Rendered images with source text

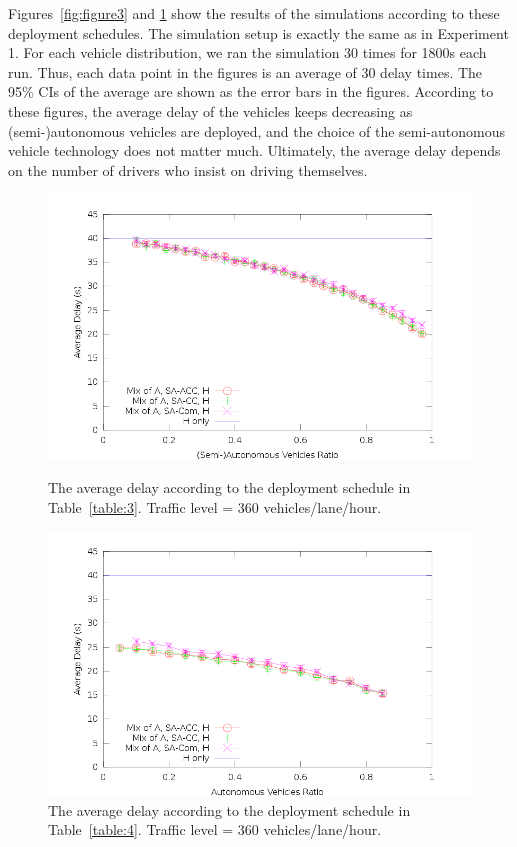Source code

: Figures~\ref{fig:figure3} and \ref{fig:figure4} show the results of
the simulations according to these deployment schedules.  The
simulation setup is exactly the same as in Experiment 1.
For each vehicle distribution, we ran the simulation 30 times for 1800s each run.  Thus, each data point in the figures is
an average of 30 delay times.  The 95\% CIs of the average are shown
as the error bars in the figures.  According to these figures, the
average delay of the vehicles keeps decreasing as
(semi-)autonomous vehicles are deployed, and the choice of the
semi-autonomous vehicle technology does not matter much.  Ultimately, the
average delay depends on the number of drivers who insist on driving
themselves.

\begin{figure}[t]

\centering
\includegraphics[width=0.9\columnwidth]{figures/figure_3.png}
\caption{The average delay according to the 
deployment schedule in Table~\ref{table:3}.
Traffic level = 360 vehicles/lane/hour.}
\label{fig:figure3}

\mbox{}

\centering
\includegraphics[width=0.9\columnwidth]{figures/figure_4.png}
\caption{The average delay according to the 
deployment schedule in Table~\ref{table:4}.
Traffic level = 360 vehicles/lane/hour.}
\label{fig:figure4}
\end{figure}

ASSIGNED TASK. Please print each entry exactly as given and keep pictures out of it.

EXERCISE OUTPUT.
Source code

: Figures~\ref{fig:figure3} and \ref{fig:figure4} show the results of
the simulations according to these deployment schedules.  The
simulation setup is exactly the same as in Experiment 1.
For each vehicle distribution, we ran the simulation 30 times for 1800s each run.  Thus, each data point in the figures is
an average of 30 delay times.  The 95\% CIs of the average are shown
as the error bars in the figures.  According to these figures, the
average delay of the vehicles keeps decreasing as
(semi-)autonomous vehicles are deployed, and the choice of the
semi-autonomous vehicle technology does not matter much.  Ultimately, the
average delay depends on the number of drivers who insist on driving
themselves.

\begin{figure}[t]

\centering
\includegraphics[width=0.9\columnwidth]{figures/figure_3.png}
\caption{The average delay according to the 
deployment schedule in Table~\ref{table:3}.
Traffic level = 360 vehicles/lane/hour.}
\label{fig:figure3}

\mbox{}

\centering
\includegraphics[width=0.9\columnwidth]{figures/figure_4.png}
\caption{The average delay according to the 
deployment schedule in Table~\ref{table:4}.
Traffic level = 360 vehicles/lane/hour.}
\label{fig:figure4}
\end{figure}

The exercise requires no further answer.